C’est à l’issue d’un cruel débat de conscience que je me décide à prendre la plume. Et si je me présente en accusateur aux lecteurs du Figaro, je tiens d’abord à les assurer que mon propos n’est point d’attiser la haine, mais de servir la France. Je dois à la France, ma patrie, plus que la vie : la conscience de la vie, la révélation de ce qui fait son prix et de l’humble gloire de l’homme ; - mais je dois mon sang à la Kabylie et à un héritage spirituel admirable. Si la France est l’esprit de mon âme, la Kabylie est l’âme de cet esprit. Et voici qu’il faudrait croire – ô honte plus cruelle encore que la douleur ! – qu’en Algérie et précisément en cette Numidie où je suis né, dans un village dont je ne sais pas s’il existe encore, que l’une et l’autre se sont déshonorées. Si les crimes des tueurs indigènes soulèvent en moi une indignation et un dégoût plus forts que la souffrance, la répression qui aussitôt fut abattue sur mon pays a ouvert une blessure plus profonde, car le crime des enfants aveugles ne justifie pas le crime de leur mère.

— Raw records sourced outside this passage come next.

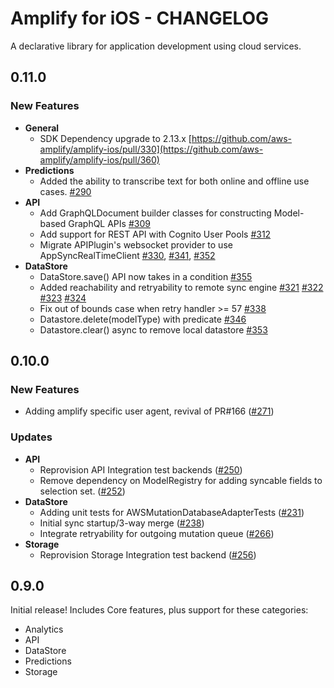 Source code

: # Amplify for iOS - CHANGELOG

A declarative library for application development using cloud services.

## 0.11.0

### New Features

- **General**
  - SDK Dependency upgrade to 2.13.x [https://github.com/aws-amplify/amplify-ios/pull/330](https://github.com/aws-amplify/amplify-ios/pull/360)
- **Predictions**
  - Added the ability to transcribe text for both online and offline use cases. [#290](https://github.com/aws-amplify/amplify-ios/pull/290)
- **API**
  - Add GraphQLDocument builder classes for constructing Model-based GraphQL APIs [#309](https://github.com/aws-amplify/amplify-ios/pull/309)
  - Add support for REST API with Cognito User Pools [#312](https://github.com/aws-amplify/amplify-ios/pull/312)
  - Migrate APIPlugin's websocket provider to use AppSyncRealTimeClient [#330](https://github.com/aws-amplify/amplify-ios/pull/330), [#341](https://github.com/aws-amplify/amplify-ios/pull/341), [#352](https://github.com/aws-amplify/amplify-ios/pull/352)
- **DataStore**
  - DataStore.save() API now takes in a condition [#355](https://github.com/aws-amplify/amplify-ios/pull/355)
  - Added reachability and retryability to remote sync engine [#321](https://github.com/aws-amplify/amplify-ios/pull/321) [#322](https://github.com/aws-amplify/amplify-ios/pull/322) [#323](https://github.com/aws-amplify/amplify-ios/pull/323) [#324](https://github.com/aws-amplify/amplify-ios/pull/324)
  - Fix out of bounds case when retry handler >= 57 [#338](https://github.com/aws-amplify/amplify-ios/pull/338)
  - Datastore.delete(modelType) with predicate [#346](https://github.com/aws-amplify/amplify-ios/pull/346)
  - Datastore.clear() async to remove local datastore [#353](https://github.com/aws-amplify/amplify-ios/pull/353)

## 0.10.0

### New Features

- Adding amplify specific user agent, revival of PR#166 ([#271](https://github.com/aws-amplify/amplify-ios/issues/271))

### Updates

- **API**
  - Reprovision API Integration test backends ([#250](https://github.com/aws-amplify/amplify-ios/issues/250))
  - Remove dependency on ModelRegistry for adding syncable fields to selection set. ([#252](https://github.com/aws-amplify/amplify-ios/issues/252))
- **DataStore**
  - Adding unit tests for AWSMutationDatabaseAdapterTests ([#231](https://github.com/aws-amplify/amplify-ios/issues/231))
  - Initial sync startup/3-way merge ([#238](https://github.com/aws-amplify/amplify-ios/issues/238))
  - Integrate retryability for outgoing mutation queue ([#266](https://github.com/aws-amplify/amplify-ios/issues/266))
- **Storage**
  - Reprovision Storage Integration test backend ([#256](https://github.com/aws-amplify/amplify-ios/issues/256))

## 0.9.0

Initial release! Includes Core features, plus support for these categories:

- Analytics
- API
- DataStore
- Predictions
- Storage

Mais l’heure presse. Le temps des larmes est passé. Songeons à sauver les vivants. Il faut oser découvrir l’étendue du mal et en sonder la profondeur. Il ne s’agit pas de compatir, mais de comprendre pour agir. Ce n’est pas à partir de l’émeute qu’il faut poser le problème, mais à partir de la répression. (…)Mais soyons sûrs qu’en Algérie le prestige de la France n’est plus seul en cause, mais son existence même en tant que grande nation. (…) Qu’on le veuille ou non, ni les avions ni les blindés ni les canons de la flotte ne prévaudraient contre la haine, fille du désespoir. (…) Qu’attendaient de la France les Algériens, qu’en espèrent-ils encore aujourd’hui, si l’irréparable n’est pas consommé ?
Non pas les biens de la terre, que tout autre nation aurait pu leur procurer, mais un bien sans prix, dont la France seule dans sa folle générosité est capable de se dépouiller : un esprit, une âme. C’est à ce signe qu’on reconnaît la France, c’est du haut d’une tour immatérielle que sa puissance rayonne sur le monde.

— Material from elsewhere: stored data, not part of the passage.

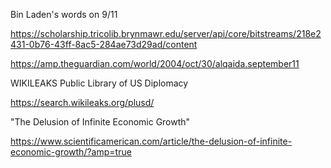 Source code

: Bin Laden's words on 9/11

https://scholarship.tricolib.brynmawr.edu/server/api/core/bitstreams/218e2431-0b76-43ff-8ac5-284ae73d29ad/content

https://amp.theguardian.com/world/2004/oct/30/alqaida.september11

WIKILEAKS Public Library of US Diplomacy

https://search.wikileaks.org/plusd/

"The Delusion of Infinite Economic Growth"

https://www.scientificamerican.com/article/the-delusion-of-infinite-economic-growth/?amp=true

(…) S’il est vrai que la France ignore les frontières des races, des couleurs, et des religions, il n’en va pas de même pour les Français d’Algérie, chez qui le racisme constitue, bien plus qu’une doctrine : un instinct, une conviction enracinée. De sorte que toute l’Algérie souffre d’un malaise profond dans la cause réside dans une contradiction entre l’enseignement et les mœurs. Ceux parmi les Algériens qu’on appelle anti-français ne sont pas dressés contre la France, mais contre la France d’Algérie. Il est aisé de rendre hommage à l’œuvre française en Afrique du Nord. Mais il y a lieu de mesurer son succès d’après ce qui semble la mettre en péril. Car c’est au nom de la justice et de la liberté, que les élites indigènes réclament la réforme des méthodes et des institutions.
(…) Il faut savoir ce que signifie la France pour l’indigène, car le même mot couvre trois réalités différentes.

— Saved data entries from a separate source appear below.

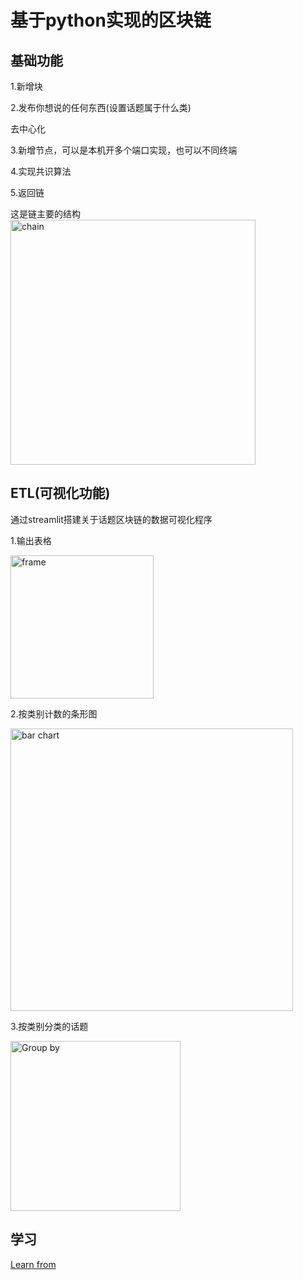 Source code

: # 基于python实现的区块链
## 基础功能
1.新增块

2.发布你想说的任何东西(设置话题属于什么类)

去中心化

3.新增节点，可以是本机开多个端口实现，也可以不同终端

4.实现共识算法

5.返回链

这是链主要的结构
<img width="392" alt="chain" src="https://github.com/Jeff1933/Daily_News_IN_WEB3/assets/130274608/d1f492bb-b56f-4c3f-abe1-a979bad5d5ad">

## ETL(可视化功能)
通过streamlit搭建关于话题区块链的数据可视化程序

1.输出表格

<img width="229" alt="frame" src="https://github.com/Jeff1933/Daily_News_IN_WEB3/assets/130274608/e725ada7-d30d-49c1-b376-fe42e9cbe7a0">

2.按类别计数的条形图

<img width="452" alt="bar chart" src="https://github.com/Jeff1933/Daily_News_IN_WEB3/assets/130274608/4ed640e6-e297-4c03-b4db-e8dd80718007">


3.按类别分类的话题

<img width="272" alt="Group by" src="https://github.com/Jeff1933/Daily_News_IN_WEB3/assets/130274608/341e3531-060d-4925-b0c6-e026029a2edc">

## 学习
[Learn from](https://hackernoon.com/learn-blockchains-by-building-one-117428612f46)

La première est une figure mythologique composée d’un ensemble d’images d’Epinal, de symboles, de principes, de pensées et d’actions. Elle représente la vocation qui porte le peuple français à conquérir toujours plus sur la nature et sur l’homme, pour le bénéfice de l’homme. Cette mythologie française, dont le prestige est universel, se résume tout entière dans la devise constamment affirmée et si souvent trahie : Liberté, Egalité, Fraternité. L’enfant africain comme son frère de France, l’apprend à l’école dès qu’il commence à déchiffrer son syllabaire. Il y était d’ailleurs préparé par l’humanisme de l’Islam. Dorénavant, ce code sera la règle suivant laquelle il jugera les actes de ses maîtres.
(…) La France est aussi pour le Nord-Africain une patrie géographique. L’étudiant, le soldat, la travailleur nord-africains n’oublieront jamais que la France d’Europe remplit assez bien les promesses de la France mythologique. Elle est la terre bénie du destin. Elle est la terre de l’accueil et du sourire, celle de la liberté, où le tabou racial est inconnu, où l’homme d’où qu’il vienne peut courir toutes ses chances, où le plus déshérité peut espérer être heureux. Elle est la terre de l’égalité où disparaît toute frontière entre les compagnons d’une même peine. Elle est enfin l’asile de la vérité, car elle est le lieu du moindre écart entre les paroles et les actes, entre les lois et les mœurs.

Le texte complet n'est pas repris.